* _WORK ITEM_: Reproduce the data exactly as given, except for any images.

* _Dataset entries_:
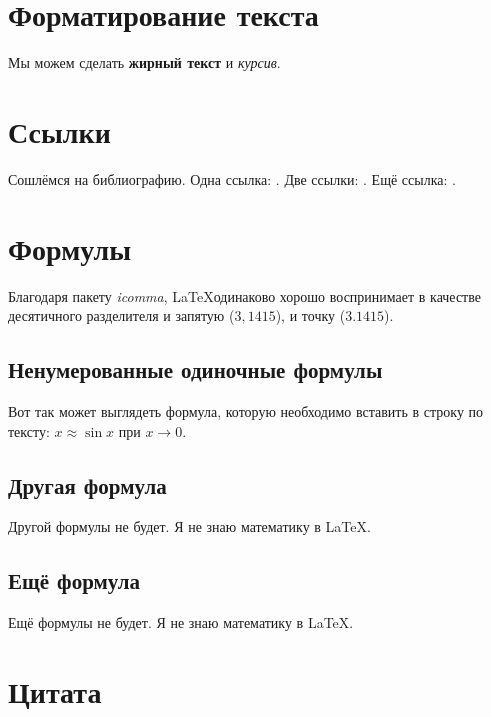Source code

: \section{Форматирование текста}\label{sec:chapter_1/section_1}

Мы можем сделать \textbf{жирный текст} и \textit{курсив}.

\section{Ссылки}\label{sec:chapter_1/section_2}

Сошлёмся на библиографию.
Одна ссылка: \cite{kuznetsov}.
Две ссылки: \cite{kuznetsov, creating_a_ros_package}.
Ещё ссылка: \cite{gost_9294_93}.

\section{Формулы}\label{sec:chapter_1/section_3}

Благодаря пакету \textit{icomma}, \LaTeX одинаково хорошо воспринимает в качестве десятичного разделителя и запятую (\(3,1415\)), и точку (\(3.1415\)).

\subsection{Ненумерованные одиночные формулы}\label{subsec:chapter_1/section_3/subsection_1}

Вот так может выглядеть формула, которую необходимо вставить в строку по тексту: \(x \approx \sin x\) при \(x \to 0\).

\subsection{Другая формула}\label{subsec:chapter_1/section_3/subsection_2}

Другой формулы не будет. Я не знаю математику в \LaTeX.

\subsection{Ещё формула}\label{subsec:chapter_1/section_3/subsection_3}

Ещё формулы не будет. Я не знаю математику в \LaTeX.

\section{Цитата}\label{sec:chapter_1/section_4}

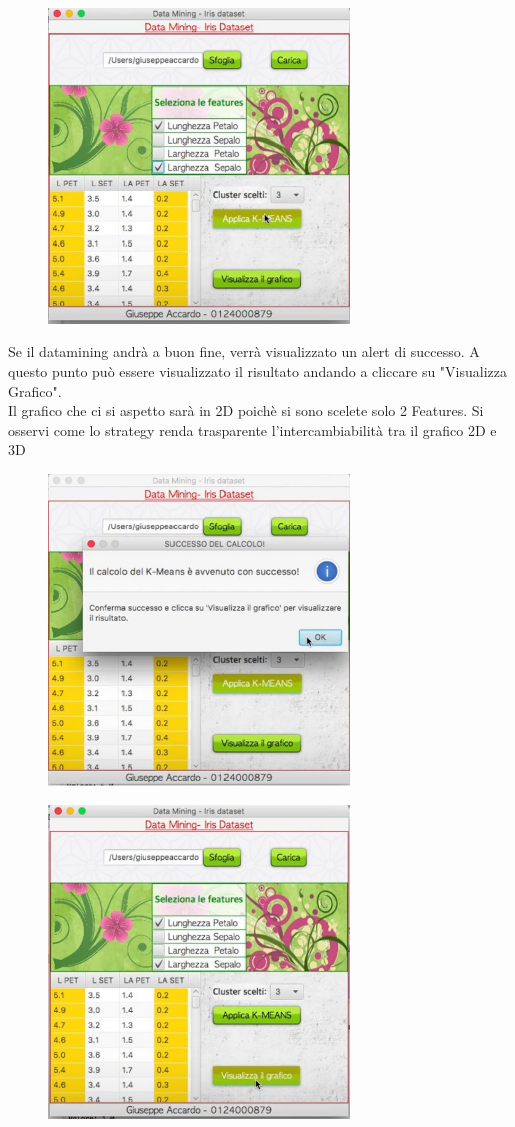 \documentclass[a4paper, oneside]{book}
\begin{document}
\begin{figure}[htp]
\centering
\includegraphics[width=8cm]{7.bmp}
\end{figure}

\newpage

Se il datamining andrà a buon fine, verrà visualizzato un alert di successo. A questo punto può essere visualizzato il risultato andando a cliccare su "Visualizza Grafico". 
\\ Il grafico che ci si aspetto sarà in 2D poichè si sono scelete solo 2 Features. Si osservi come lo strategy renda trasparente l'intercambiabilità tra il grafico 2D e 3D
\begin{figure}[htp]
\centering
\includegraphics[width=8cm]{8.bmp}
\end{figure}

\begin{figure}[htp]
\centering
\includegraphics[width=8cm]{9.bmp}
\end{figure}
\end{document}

* _REPLY TO THE EXERCISE_:
Source code

: \section{Форматирование текста}\label{sec:chapter_1/section_1}

Мы можем сделать \textbf{жирный текст} и \textit{курсив}.

\section{Ссылки}\label{sec:chapter_1/section_2}

Сошлёмся на библиографию.
Одна ссылка: \cite{kuznetsov}.
Две ссылки: \cite{kuznetsov, creating_a_ros_package}.
Ещё ссылка: \cite{gost_9294_93}.

\section{Формулы}\label{sec:chapter_1/section_3}

Благодаря пакету \textit{icomma}, \LaTeX одинаково хорошо воспринимает в качестве десятичного разделителя и запятую (\(3,1415\)), и точку (\(3.1415\)).

\subsection{Ненумерованные одиночные формулы}\label{subsec:chapter_1/section_3/subsection_1}

Вот так может выглядеть формула, которую необходимо вставить в строку по тексту: \(x \approx \sin x\) при \(x \to 0\).

\subsection{Другая формула}\label{subsec:chapter_1/section_3/subsection_2}

Другой формулы не будет. Я не знаю математику в \LaTeX.

\subsection{Ещё формула}\label{subsec:chapter_1/section_3/subsection_3}

Ещё формулы не будет. Я не знаю математику в \LaTeX.

\section{Цитата}\label{sec:chapter_1/section_4}

 \documentclass[a4paper, oneside]{book}
\begin{document}
\begin{figure}[htp]
\centering
\includegraphics[width=8cm]{7.bmp}
\end{figure}

\newpage

Se il datamining andrà a buon fine, verrà visualizzato un alert di successo. A questo punto può essere visualizzato il risultato andando a cliccare su "Visualizza Grafico". 
\\ Il grafico che ci si aspetto sarà in 2D poichè si sono scelete solo 2 Features. Si osservi come lo strategy renda trasparente l'intercambiabilità tra il grafico 2D e 3D
\begin{figure}[htp]
\centering
\includegraphics[width=8cm]{8.bmp}
\end{figure}

\begin{figure}[htp]
\centering
\includegraphics[width=8cm]{9.bmp}
\end{figure}
\end{document}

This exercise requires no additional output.